To put it plainly, UCLA was screwed by the officiating in losing to #4 Kansas Thursday, 77-76.
That was some of the worst officiating in a college basketball game in recent memory. The thing is, the calls were horrible against both teams. It just so happened that the most critical calls, the calls that helped decide the game, were the ones that went against UCLA.
Every Bruin fan watching that game on TV picked up something and threw it at the exact time that Ben Howland threw his bottle of water and yelled, "That was bull----!"
If there was ever a time that Howland should call out the refs and accept a fine this might be it.
It was a shame that such a competitive, entertaining college basketball game had to end on such a miserable note as that last foul call that sent Mario Little to the free-throw line with .07 seconds remaining.
I would think, while Kansas fans are grateful for the win, there has to be some acknowledgement that it's not the way such a quality game as that one should be decided.
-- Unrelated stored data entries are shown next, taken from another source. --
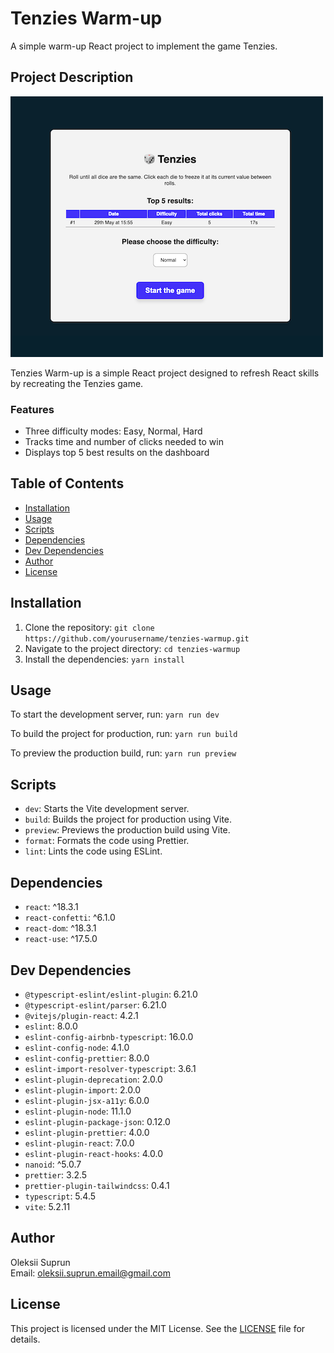 # Tenzies Warm-up

A simple warm-up React project to implement the game Tenzies.

## Project Description

![Project Screenshot](./app-demo.png)

Tenzies Warm-up is a simple React project designed to refresh React skills by recreating the Tenzies game.

### Features

- Three difficulty modes: Easy, Normal, Hard
- Tracks time and number of clicks needed to win
- Displays top 5 best results on the dashboard

## Table of Contents

- [Installation](#installation)
- [Usage](#usage)
- [Scripts](#scripts)
- [Dependencies](#dependencies)
- [Dev Dependencies](#dev-dependencies)
- [Author](#author)
- [License](#license)

## Installation

1. Clone the repository:
   `git clone https://github.com/yourusername/tenzies-warmup.git`
2. Navigate to the project directory:
   `cd tenzies-warmup`
3. Install the dependencies:
   `yarn install`

## Usage

To start the development server, run:
`yarn run dev`

To build the project for production, run:
`yarn run build`

To preview the production build, run:
`yarn run preview`

## Scripts

- `dev`: Starts the Vite development server.
- `build`: Builds the project for production using Vite.
- `preview`: Previews the production build using Vite.
- `format`: Formats the code using Prettier.
- `lint`: Lints the code using ESLint.

## Dependencies

- `react`: ^18.3.1
- `react-confetti`: ^6.1.0
- `react-dom`: ^18.3.1
- `react-use`: ^17.5.0

## Dev Dependencies

- `@typescript-eslint/eslint-plugin`: 6.21.0
- `@typescript-eslint/parser`: 6.21.0
- `@vitejs/plugin-react`: 4.2.1
- `eslint`: 8.0.0
- `eslint-config-airbnb-typescript`: 16.0.0
- `eslint-config-node`: 4.1.0
- `eslint-config-prettier`: 8.0.0
- `eslint-import-resolver-typescript`: 3.6.1
- `eslint-plugin-deprecation`: 2.0.0
- `eslint-plugin-import`: 2.0.0
- `eslint-plugin-jsx-a11y`: 6.0.0
- `eslint-plugin-node`: 11.1.0
- `eslint-plugin-package-json`: 0.12.0
- `eslint-plugin-prettier`: 4.0.0
- `eslint-plugin-react`: 7.0.0
- `eslint-plugin-react-hooks`: 4.0.0
- `nanoid`: ^5.0.7
- `prettier`: 3.2.5
- `prettier-plugin-tailwindcss`: 0.4.1
- `typescript`: 5.4.5
- `vite`: 5.2.11

## Author

Oleksii Suprun  
Email: oleksii.suprun.email@gmail.com

## License

This project is licensed under the MIT License. See the [LICENSE](LICENSE) file for details.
UCLA easily played its best game of the young season – perhaps its best game of the last two seasons.
It happened for a number of reasons. Most of the Bruins played with intensity on both sides of the court. Tyler Honeycutt had a signature game, scoring 33 points and getting 9 rebounds (on national television, and in front of NBA scouts). And Josh Smith started to realize what we've known about him for years watching him in high school and AAU ball – he's a beast.
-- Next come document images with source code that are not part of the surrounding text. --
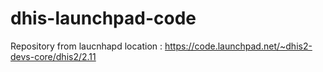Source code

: # dhis-launchpad-code

Repository from laucnhapd location : https://code.launchpad.net/~dhis2-devs-core/dhis2/2.11
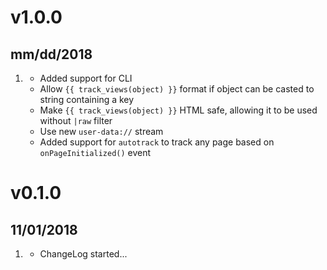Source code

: # v1.0.0
##  mm/dd/2018

1. [](#new)
    * Added support for CLI
    * Allow `{{ track_views(object) }}` format if object can be casted to string containing a key
    * Make `{{ track_views(object) }}` HTML safe, allowing it to be used without `|raw` filter
    * Use new `user-data://` stream
    * Added support for `autotrack` to track any page based on `onPageInitialized()` event

# v0.1.0
##  11/01/2018

1. [](#new)
    * ChangeLog started...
Let's first start with the intensity. At least the team looked like there was some improved effort on defense. The defense was still a mess for a considerable portion of the game, mostly because of mistakes and inexperience – but that's okay. If there's effort and intensity we'll accept mistakes.
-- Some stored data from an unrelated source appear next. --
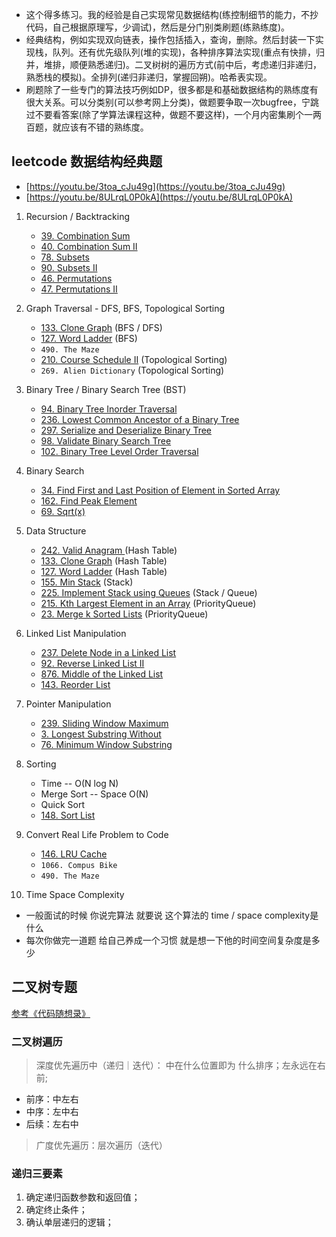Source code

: - 这个得多练习。我的经验是自己实现常见数据结构(练控制细节的能力，不抄代码，自己根据原理写，少调试)，然后是分门别类刷题(练熟练度)。
- 经典结构，例如实现双向链表，操作包括插入，查询，删除。然后封装一下实现栈，队列。还有优先级队列(堆的实现)，各种排序算法实现(重点有快排，归并，堆排，顺便熟悉递归)。二叉树树的遍历方式(前中后，考虑递归非递归，熟悉栈的模拟)。全排列(递归非递归，掌握回朔)。哈希表实现。
- 刷题除了一些专门的算法技巧例如DP，很多都是和基础数据结构的熟练度有很大关系。可以分类别(可以参考网上分类)，做题要争取一次bugfree，宁跳过不要看答案(除了学算法课程这种，做题不要这样)，一个月内密集刷个一两百题，就应该有不错的熟练度。

## leetcode 数据结构经典题
   - [https://youtu.be/3toa_cJu49g](https://youtu.be/3toa_cJu49g)
   - [https://youtu.be/8ULrqL0P0kA](https://youtu.be/8ULrqL0P0kA)


1. Recursion / Backtracking
    - [39. Combination Sum](https://leetcode.cn/problems/combination-sum/)
    - [40. Combination Sum II](https://leetcode.cn/problems/combination-sum-ii/)
    - [78. Subsets ](https://leetcode.cn/problems/subsets/)
    - [90. Subsets II ](https://leetcode.cn/problems/subsets-ii)
    - [46. Permutations ](https://leetcode.cn/problems/permutations)
    - [47. Permutations II](https://leetcode.cn/problems/permutations-ii) 

2. Graph Traversal - DFS, BFS, Topological Sorting
    - [133. Clone Graph](https://leetcode.cn/problems/clone-graph) (BFS / DFS)
    - [127. Word Ladder](https://leetcode.cn/problems/word-ladder) (BFS)
    - `490. The Maze `
    - [210. Course Schedule II](https://leetcode.cn/problems/course-schedule-ii) (Topological Sorting)
    - `269. Alien Dictionary` (Topological Sorting)

3. Binary Tree / Binary Search Tree (BST)
    - [94. Binary Tree Inorder Traversal ](https://leetcode.cn/problems/binary-tree-inorder-traversal)
    - [236. Lowest Common Ancestor of a Binary Tree](https://leetcode.cn/problems/lowest-common-ancestor-of-a-binary-tree)
    - [297. Serialize and Deserialize Binary Tree ](https://leetcode.cn/problems/serialize-and-deserialize-binary-tree)
    - [98. Validate Binary Search Tree ](https://leetcode.cn/problems/validate-binary-search-tree)
    - [102. Binary Tree Level Order Traversal ](https://leetcode.cn/problems/binary-tree-level-order-traversal)
 
4. Binary Search
    - [34. Find First and Last Position of Element in Sorted Array](https://leetcode.cn/problems/find-first-and-last-position-of-element-in-sorted-array)
    - [162. Find Peak Element](https://leetcode.cn/problems/find-peak-element) 
    - [69. Sqrt(x)](https://leetcode.cn/problems/sqrtx)
  
5. Data Structure
    - [242. Valid Anagram ](https://leetcode.cn/problems/valid-anagram) (Hash Table)
    - [133. Clone Graph](https://leetcode.cn/problems/clone-graph)  (Hash Table)
    - [127. Word Ladder](https://leetcode.cn/problems/word-ladder) (Hash Table)
    - [155. Min Stack](https://leetcode.cn/problems/min-stack)  (Stack)
    - [225. Implement Stack using Queues](https://leetcode.cn/problems/implement-stack-using-queues) (Stack / Queue)
    - [215. Kth Largest Element in an Array](https://leetcode.cn/problems/kth-largest-element-in-an-array) (PriorityQueue)
    - [23. Merge k Sorted Lists](https://leetcode.cn/problems/merge-k-sorted-lists) (PriorityQueue)

6. Linked List Manipulation
    - [237. Delete Node in a Linked List](https://leetcode.cn/problems/delete-node-in-a-linked-list)
    - [92. Reverse Linked List II ](https://leetcode.cn/problems/reverse-linked-list-ii)
    - [876. Middle of the Linked List](https://leetcode.cn/problems/middle-of-the-linked-list) 
    - [143. Reorder List](https://leetcode.cn/problems/reorder-list)

7. Pointer Manipulation
    - [239. Sliding Window Maximum](https://leetcode.cn/problems/sliding-window-maximum) 
    - [3. Longest Substring Without](https://leetcode.cn/problems/longest-substring-without-repeating-characters) 
    - [76. Minimum Window Substring](https://leetcode.cn/problems/minimum-window-substring) 

8. Sorting
    - Time -- O(N log N)
    - Merge Sort -- Space O(N)
    - Quick Sort
    - [148. Sort List](https://leetcode.cn/problems/sort-list)

9. Convert Real Life Problem to Code
   - [146. LRU Cache](https://leetcode.cn/problems/lru-cache)
   - `1066. Compus Bike`
   - `490. The Maze`

10. Time Space Complexity
   - 一般面试的时候 你说完算法 就要说 这个算法的 time / space complexity是什么
   - 每次你做完一道题 给自己养成一个习惯 就是想一下他的时间空间复杂度是多少

## 二叉树专题

[参考《代码随想录》](https://www.programmercarl.com/%E4%BA%8C%E5%8F%89%E6%A0%91%E7%90%86%E8%AE%BA%E5%9F%BA%E7%A1%80.html)

### 二叉树遍历

> 深度优先遍历中（递归｜迭代）：
> 中在什么位置即为 什么排序；左永远在右前;
- 前序：中左右
- 中序：左中右
- 后续：左右中

> 广度优先遍历：层次遍历（迭代）

### 递归三要素
1. 确定递归函数参数和返回值；
2. 确定终止条件；
3. 确认单层递归的逻辑；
There were plenty of them to start the game. And while many were just bad decisions, a good number of the most glaring ones were from a lack of effort: Honeycutt and Reeves Nelson got beat on back door cuts, there was late or non-existent help defense, and a few transitional baskets by Kansas where they exploited a number of UCLA defenders jogging back. So, an inconsistent defense and too many first half turnovers (11) gave Kansas far too many opportunities – that they actually didn't take advantage enough. The Jayhawks were only up 42-39 at the half. It was, actually, very encouraging for UCLA that they could commit so many turnovers and allow so many easy baskets to the #4-ranked team in the country and be down by only 3.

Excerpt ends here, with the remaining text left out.